• _Entries supplied_:
BEGIN
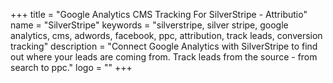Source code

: +++
title = "Google Analytics CMS Tracking For SilverStripe - Attributio"
name = "SilverStripe"
keywords = "silverstripe, silver stripe, google analytics, cms, adwords, facebook, ppc, attribution, track leads, conversion tracking"
description = "Connect Google Analytics with SilverStripe to find out where your leads are coming from. Track leads from the source - from search to ppc."
logo = ""
+++
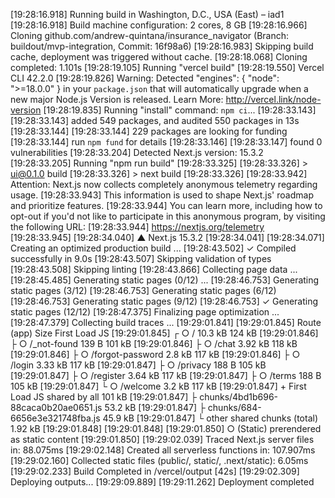 [19:28:16.918] Running build in Washington, D.C., USA (East) – iad1
[19:28:16.918] Build machine configuration: 2 cores, 8 GB
[19:28:16.966] Cloning github.com/andrew-quintana/insurance_navigator (Branch: buildout/mvp-integration, Commit: 16f98a6)
[19:28:16.983] Skipping build cache, deployment was triggered without cache.
[19:28:18.068] Cloning completed: 1.101s
[19:28:19.105] Running "vercel build"
[19:28:19.550] Vercel CLI 42.2.0
[19:28:19.826] Warning: Detected "engines": { "node": ">=18.0.0" } in your `package.json` that will automatically upgrade when a new major Node.js Version is released. Learn More: http://vercel.link/node-version
[19:28:19.835] Running "install" command: `npm ci`...
[19:28:33.143] 
[19:28:33.143] added 549 packages, and audited 550 packages in 13s
[19:28:33.144] 
[19:28:33.144] 229 packages are looking for funding
[19:28:33.144]   run `npm fund` for details
[19:28:33.146] 
[19:28:33.147] found 0 vulnerabilities
[19:28:33.204] Detected Next.js version: 15.3.2
[19:28:33.205] Running "npm run build"
[19:28:33.325] 
[19:28:33.326] > ui@0.1.0 build
[19:28:33.326] > next build
[19:28:33.326] 
[19:28:33.942] Attention: Next.js now collects completely anonymous telemetry regarding usage.
[19:28:33.943] This information is used to shape Next.js' roadmap and prioritize features.
[19:28:33.944] You can learn more, including how to opt-out if you'd not like to participate in this anonymous program, by visiting the following URL:
[19:28:33.944] https://nextjs.org/telemetry
[19:28:33.945] 
[19:28:34.040]    ▲ Next.js 15.3.2
[19:28:34.041] 
[19:28:34.071]    Creating an optimized production build ...
[19:28:43.502]  ✓ Compiled successfully in 9.0s
[19:28:43.507]    Skipping validation of types
[19:28:43.508]    Skipping linting
[19:28:43.866]    Collecting page data ...
[19:28:45.485]    Generating static pages (0/12) ...
[19:28:46.753]    Generating static pages (3/12) 
[19:28:46.753]    Generating static pages (6/12) 
[19:28:46.753]    Generating static pages (9/12) 
[19:28:46.753]  ✓ Generating static pages (12/12)
[19:28:47.375]    Finalizing page optimization ...
[19:28:47.379]    Collecting build traces ...
[19:29:01.841] 
[19:29:01.845] Route (app)                                 Size  First Load JS
[19:29:01.845] ┌ ○ /                                    10.3 kB         124 kB
[19:29:01.846] ├ ○ /_not-found                            139 B         101 kB
[19:29:01.846] ├ ○ /chat                                3.92 kB         118 kB
[19:29:01.846] ├ ○ /forgot-password                      2.8 kB         117 kB
[19:29:01.846] ├ ○ /login                               3.33 kB         117 kB
[19:29:01.847] ├ ○ /privacy                               188 B         105 kB
[19:29:01.847] ├ ○ /register                            3.64 kB         117 kB
[19:29:01.847] ├ ○ /terms                                 188 B         105 kB
[19:29:01.847] └ ○ /welcome                              3.2 kB         117 kB
[19:29:01.847] + First Load JS shared by all             101 kB
[19:29:01.847]   ├ chunks/4bd1b696-88caca0b20ae0651.js  53.2 kB
[19:29:01.847]   ├ chunks/684-6656e3e321748fba.js       45.9 kB
[19:29:01.847]   └ other shared chunks (total)          1.92 kB
[19:29:01.848] 
[19:29:01.848] 
[19:29:01.850] ○  (Static)  prerendered as static content
[19:29:01.850] 
[19:29:02.039] Traced Next.js server files in: 88.075ms
[19:29:02.148] Created all serverless functions in: 107.907ms
[19:29:02.160] Collected static files (public/, static/, .next/static): 6.05ms
[19:29:02.233] Build Completed in /vercel/output [42s]
[19:29:02.309] Deploying outputs...
[19:29:09.889] 
[19:29:11.262] Deployment completed
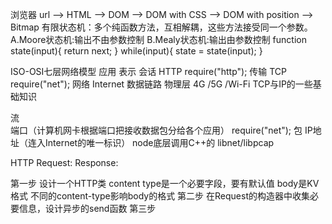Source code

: 浏览器
    url --> HTML --> DOM --> DOM with CSS --> DOM with position --> Bitmap
    有限状态机：多个纯函数方法，互相解耦，这些方法接受同一个参数。
      A.Moore状态机:输出不由参数控制
      B.Mealy状态机:输出由参数控制
      function state(input){
        return next;
      }
      while(input){
        state = state(input);
      }

ISO-OSI七层网络模型
  应用
  表示
  会话
      HTTP    require("http");
  传输
      TCP     require("net");
  网络
      Internet
  数据链路
  物理层
      4G /5G /Wi-Fi
  TCP与IP的一些基础知识

  流      
  端口（计算机网卡根据端口把接收数据包分给各个应用）
    require("net");
  包
  IP地址（连入Internet的唯一标识）
    node底层调用C++的 libnet/libpcap

HTTP
  Request:
  Response:

  第一步    设计一个HTTP类   content type是一个必要字段，要有默认值
            body是KV格式    不同的content-type影响body的格式
  第二步    在Request的构造器中收集必要信息，设计异步的send函数
  第三步  
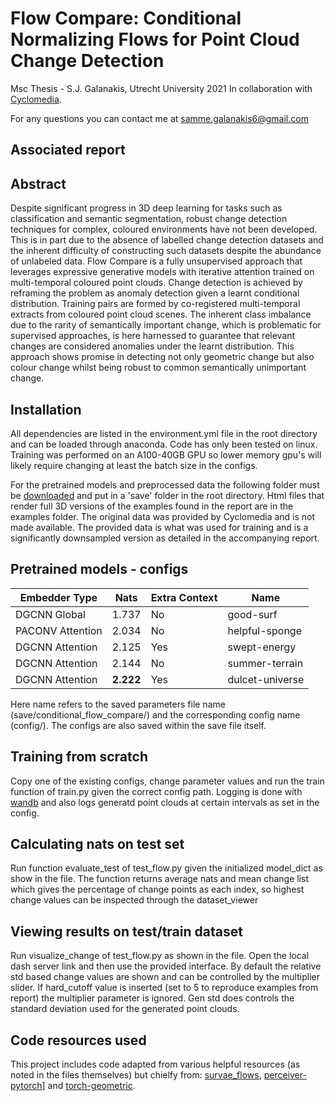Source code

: # Flow Compare: Conditional Normalizing Flows for Point Cloud Change Detection

Msc Thesis - S.J. Galanakis, Utrecht University 2021
In collaboration with [Cyclomedia](https://www.cyclomedia.com/en).

For any questions you can contact me at [samme.galanakis6@gmail.com](mailto:samme.galanakis6@gmail.com)



## Associated report

## Abstract

Despite significant progress in 3D deep learning for tasks such as classification and semantic segmentation, robust change detection techniques for complex, coloured environments have not been developed.
This is in part due to the absence of labelled change detection datasets
and the inherent difficulty of constructing such datasets despite the
abundance of unlabeled data. Flow Compare is a fully unsupervised
approach that leverages expressive generative models with iterative
attention trained on multi-temporal coloured point clouds. Change
detection is achieved by reframing the problem as anomaly detection given a learnt conditional distribution. Training pairs are formed
by co-registered multi-temporal extracts from coloured point cloud
scenes. The inherent class imbalance due to the rarity of semantically
important change, which is problematic for supervised approaches,
is here harnessed to guarantee that relevant changes are considered
anomalies under the learnt distribution. This approach shows promise
in detecting not only geometric change but also colour change whilst
being robust to common semantically unimportant change.

## Installation


All dependencies are listed in the environment.yml file in the root directory and can be loaded through anaconda. Code has only been tested on linux.
Training was performed on an A100-40GB GPU so lower memory gpu's will likely require changing at least the batch size in the configs.

For the pretrained models and preprocessed data the following folder must be [downloaded](https://drive.google.com/drive/folders/1nF8r-ij3aJ-MQGxJa7b3mrcjofDq40LU?usp=sharing) and put in a 'save' folder in the root directory. Html files that render full 3D versions of the examples
found in the report are in the examples folder.
The original data was provided by Cyclomedia and is not made available. The provided data is what was used for training and is a significantly downsampled version as detailed in the accompanying report.


## Pretrained models - configs



| Embedder Type     | Nats | Extra Context | Name |
| -------------     | ------------- | ------------- | ------------- |
| DGCNN Global      |  1.737  |No  |good-surf |
| PACONV Attention  |  2.034  |No  |helpful-sponge  |
| DGCNN Attention   | 2.125   |Yes  |swept-energy  |
| DGCNN Attention   |2.144    |No  |summer-terrain  |
| DGCNN Attention   |**2.222**   |Yes  |dulcet-universe  |

Here name refers to the saved parameters file name (save/conditional_flow_compare/) and the corresponding config name (config/). The configs are also saved within the save file itself. 



## Training from scratch

Copy one of the existing configs, change parameter values and run the train function of train.py given the correct config path. Logging is done with [wandb](https://wandb.ai/) and also logs generatd point clouds at certain intervals as set in the config.



## Calculating nats on test set
Run function evaluate_test of test_flow.py given the initialized model_dict as show in the file. The function returns average nats and mean change list which gives the percentage of change points as each index, so highest change values can be inspected through the dataset_viewer

## Viewing results on test/train dataset

Run visualize_change of test_flow.py as shown in the file. Open the local dash server link and then use the provided interface. By default the relative std based change values are shown and can be controlled by the multiplier slider.
If hard_cutoff value is inserted (set to 5 to reproduce examples from report) the multiplier parameter is ignored. Gen std does controls the standard deviation used for the generated point clouds.


## Code resources used

This project includes code adapted from various helpful resources (as noted in the files themselves) but chielfy from: [survae_flows](https://github.com/didriknielsen/survae_flows/), [perceiver-pytorch](https://github.com/lucidrains/perceiver-pytorch)] and [torch-geometric](https://github.com/rusty1s/pytorch_geometric).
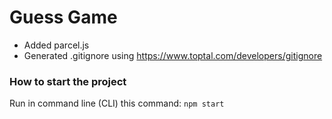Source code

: # Guess Game

- Added parcel.js
- Generated .gitignore using https://www.toptal.com/developers/gitignore

### How to start the project

Run in command line (CLI) this command: `npm start`
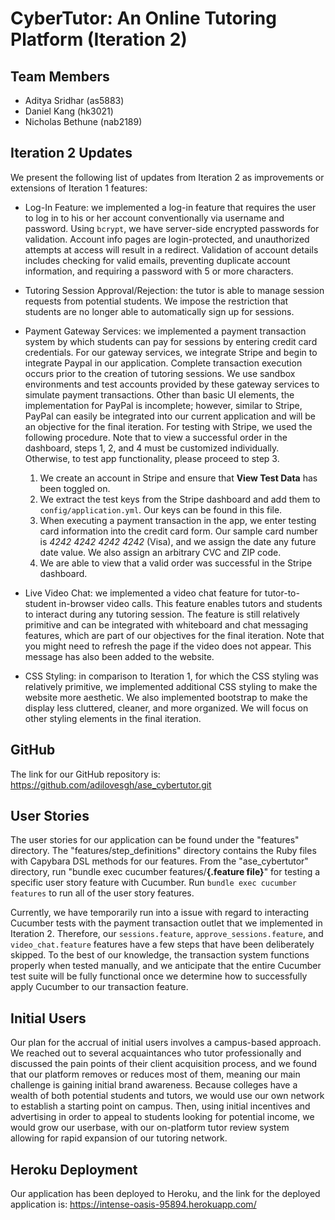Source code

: # CyberTutor: An Online Tutoring Platform (Iteration 2)

## Team Members
* Aditya Sridhar (as5883)
* Daniel Kang (hk3021)
* Nicholas Bethune (nab2189)

## Iteration 2 Updates
We present the following list of updates from Iteration 2 as improvements or extensions of Iteration 1 features:

* Log-In Feature: we implemented a log-in feature that requires the user to log in to his or her account conventionally via username and password. Using `bcrypt`, we have server-side encrypted passwords for validation. Account info pages are login-protected, and unauthorized attempts at access will result in a redirect. Validation of account details includes checking for valid emails, preventing duplicate account information, and requiring a password with 5 or more characters. 

* Tutoring Session Approval/Rejection: the tutor is able to manage session requests from potential students. We impose the restriction that students are no longer able to automatically sign up for sessions.

* Payment Gateway Services: we implemented a payment transaction system by which students can pay for sessions by entering credit card credentials. For our gateway services, we integrate Stripe and begin to integrate Paypal in our application. Complete transaction execution occurs prior to the creation of tutoring sessions. We use sandbox environments and test accounts provided by these gateway services to simulate payment transactions. Other than basic UI elements, the implementation for PayPal is incomplete; however, similar to Stripe, PayPal can easily be integrated into our current application and will be an objective for the final iteration. For testing with Stripe, we used the following procedure. Note that to view a successful order in the dashboard, steps 1, 2, and 4 must be customized individually. Otherwise, to test app functionality, please proceed to step 3.
  1. We create an account in Stripe and ensure that __View Test Data__ has been toggled on.
  2. We extract the test keys from the Stripe dashboard and add them to `config/application.yml`. Our keys can be found in this file.
  3. When executing a payment transaction in the app, we enter testing card information into the credit card form. Our sample card number is _4242 4242 4242 4242_ (Visa), and we assign the date any future date value. We also assign an arbitrary CVC and ZIP code.
  4. We are able to view that a valid order was successful in the Stripe dashboard.

* Live Video Chat: we implemented a video chat feature for tutor-to-student in-browser video calls. This feature enables tutors and students to interact during any tutoring session. The feature is still relatively primitive and can be integrated with whiteboard and chat messaging features, which are part of our objectives for the final iteration. Note that you might need to refresh the page if the video does not appear. This message has also been added to the website.

* CSS Styling: in comparison to Iteration 1, for which the CSS styling was relatively primitive, we implemented additional CSS styling to make the website more aesthetic. We also implemented bootstrap to make the display less cluttered, cleaner, and more organized. We will focus on other styling elements in the final iteration.

## GitHub
The link for our GitHub repository is: https://github.com/adilovesgh/ase_cybertutor.git

## User Stories
The user stories for our application can be found under the "features" directory. The "features/step_definitions" directory contains the Ruby files with Capybara DSL methods for our features. From the "ase_cybertutor" directory, run "bundle exec cucumber features/__{.feature file}__" for testing a specific user story feature with Cucumber. Run `bundle exec cucumber features` to run all of the user story features.

Currently, we have temporarily run into a issue with regard to interacting Cucumber tests with the payment transaction outlet that we implemented in Iteration 2. Therefore, our `sessions.feature`, `approve_sessions.feature`, and `video_chat.feature` features have a few steps that have been deliberately skipped. To the best of our knowledge, the transaction system functions properly when tested manually, and we anticipate that the entire Cucumber test suite will be fully functional once we determine how to successfully apply Cucumber to our transaction feature.

## Initial Users
Our plan for the accrual of initial users involves a campus-based approach. We reached out to several acquaintances who tutor professionally and discussed the pain points of their client acquisition process, and we found that our platform removes or reduces most of them, meaning our main challenge is gaining initial brand awareness. Because colleges have a wealth of both potential students and tutors, we would use our own network to establish a starting point on campus. Then, using initial incentives and advertising in order to appeal to students looking for potential income, we would grow our userbase, with our on-platform tutor review system allowing for rapid expansion of our tutoring network.

## Heroku Deployment
Our application has been deployed to Heroku, and the link for the deployed application is: https://intense-oasis-95894.herokuapp.com/
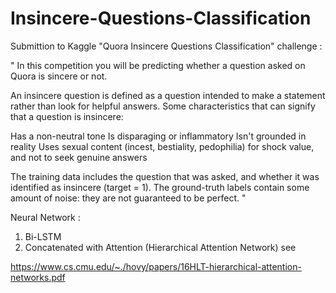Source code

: # Insincere-Questions-Classification
Submittion to Kaggle "Quora Insincere Questions Classification" challenge :

"
In this competition you will be predicting whether a question asked on Quora is sincere or not.

An insincere question is defined as a question intended to make a statement rather than look for helpful answers. Some characteristics that can signify that a question is insincere:

Has a non-neutral tone
Is disparaging or inflammatory
Isn't grounded in reality
Uses sexual content (incest, bestiality, pedophilia) for shock value, and not to seek genuine answers

The training data includes the question that was asked, and whether it was identified as insincere (target = 1). The ground-truth labels contain some amount of noise: they are not guaranteed to be perfect.
"


Neural Network :
1) Bi-LSTM 
2) Concatenated with Attention (Hierarchical Attention Network) see 

https://www.cs.cmu.edu/~./hovy/papers/16HLT-hierarchical-attention-networks.pdf
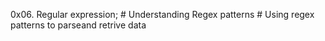 0x06. Regular expression;
	# Understanding Regex patterns
	# Using regex patterns to parseand retrive data

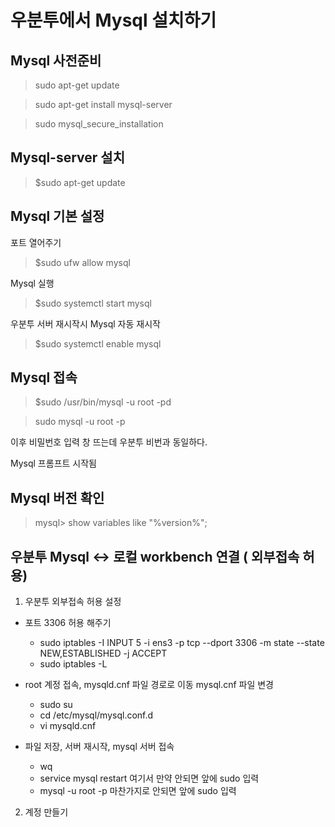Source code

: # 우분투에서 Mysql 설치하기

## Mysql 사전준비
>sudo apt-get update

>sudo apt-get install mysql-server

>sudo mysql_secure_installation

## Mysql-server 설치
> $sudo apt-get update

## Mysql 기본 설정
포트 열어주기
> $sudo ufw allow mysql

Mysql 실행
> $sudo systemctl start mysql

우분투 서버 재시작시 Mysql 자동 재시작
> $sudo systemctl enable mysql

## Mysql 접속
> $sudo /usr/bin/mysql -u root -pd
 
>sudo mysql -u root -p

이후 비밀번호 입력 창 뜨는데 우분투 비번과 동일하다.

Mysql 프롬프트 시작됨

## Mysql 버전 확인
> mysql> show variables like "%version%";

## 우분투 Mysql <-> 로컬 workbench 연결 ( 외부접속 허용)
1. 우분투 외부접속 허용 설정
- 포트 3306 허용 해주기
  - sudo iptables -I INPUT 5 -i ens3 -p tcp --dport 3306 -m state --state NEW,ESTABLISHED -j ACCEPT
  - sudo iptables -L  

- root 계정 접속, mysqld.cnf 파일 경로로 이동 mysql.cnf 파일 변경
  - sudo su
  - cd /etc/mysql/mysql.conf.d
  - vi mysqld.cnf
- 파일 저장, 서버 재시작, mysql 서버 접속
  - wq
  - service mysql restart  여기서 만약 안되면 앞에 sudo 입력
  - mysql -u root -p  마찬가지로 안되면 앞에 sudo 입력 

2. 계정 만들기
END
• _Exercise_:
Everything from the line with "-u root -pd" to the last line of the data is what to return, word for word; leave out the rest.

• _Exercise result_:
> $sudo /usr/bin/mysql -u root -pd
 
>sudo mysql -u root -p

이후 비밀번호 입력 창 뜨는데 우분투 비번과 동일하다.

Mysql 프롬프트 시작됨

## Mysql 버전 확인
> mysql> show variables like "%version%";

## 우분투 Mysql <-> 로컬 workbench 연결 ( 외부접속 허용)
1. 우분투 외부접속 허용 설정
- 포트 3306 허용 해주기
  - sudo iptables -I INPUT 5 -i ens3 -p tcp --dport 3306 -m state --state NEW,ESTABLISHED -j ACCEPT
  - sudo iptables -L  

- root 계정 접속, mysqld.cnf 파일 경로로 이동 mysql.cnf 파일 변경
  - sudo su
  - cd /etc/mysql/mysql.conf.d
  - vi mysqld.cnf
- 파일 저장, 서버 재시작, mysql 서버 접속
  - wq
  - service mysql restart  여기서 만약 안되면 앞에 sudo 입력
  - mysql -u root -p  마찬가지로 안되면 앞에 sudo 입력 

2. 계정 만들기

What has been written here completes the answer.